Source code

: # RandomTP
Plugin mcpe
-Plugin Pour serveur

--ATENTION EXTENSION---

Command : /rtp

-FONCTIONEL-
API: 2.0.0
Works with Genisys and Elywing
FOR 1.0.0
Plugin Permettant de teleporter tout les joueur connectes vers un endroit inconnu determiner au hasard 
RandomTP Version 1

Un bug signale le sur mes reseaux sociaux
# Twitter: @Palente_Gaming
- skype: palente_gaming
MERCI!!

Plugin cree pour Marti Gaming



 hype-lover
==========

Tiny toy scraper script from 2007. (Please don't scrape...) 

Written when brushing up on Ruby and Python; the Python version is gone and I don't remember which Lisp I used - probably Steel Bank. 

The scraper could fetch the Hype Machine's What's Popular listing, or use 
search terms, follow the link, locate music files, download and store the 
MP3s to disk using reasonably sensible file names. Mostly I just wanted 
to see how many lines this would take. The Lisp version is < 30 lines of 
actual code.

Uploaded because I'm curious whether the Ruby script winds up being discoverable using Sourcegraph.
+===+
* **Work required**:
Once the line containing "Un bug signale le sur mes reseaux sociaux" has been set down, nothing more is wanted; set down each line of the listing above up to it exactly, starting with the first.

* **Completed exercise**:
Source code

: # RandomTP
Plugin mcpe
-Plugin Pour serveur

--ATENTION EXTENSION---

Command : /rtp

-FONCTIONEL-
API: 2.0.0
Works with Genisys and Elywing
FOR 1.0.0
Plugin Permettant de teleporter tout les joueur connectes vers un endroit inconnu determiner au hasard 
RandomTP Version 1

Un bug signale le sur mes reseaux sociaux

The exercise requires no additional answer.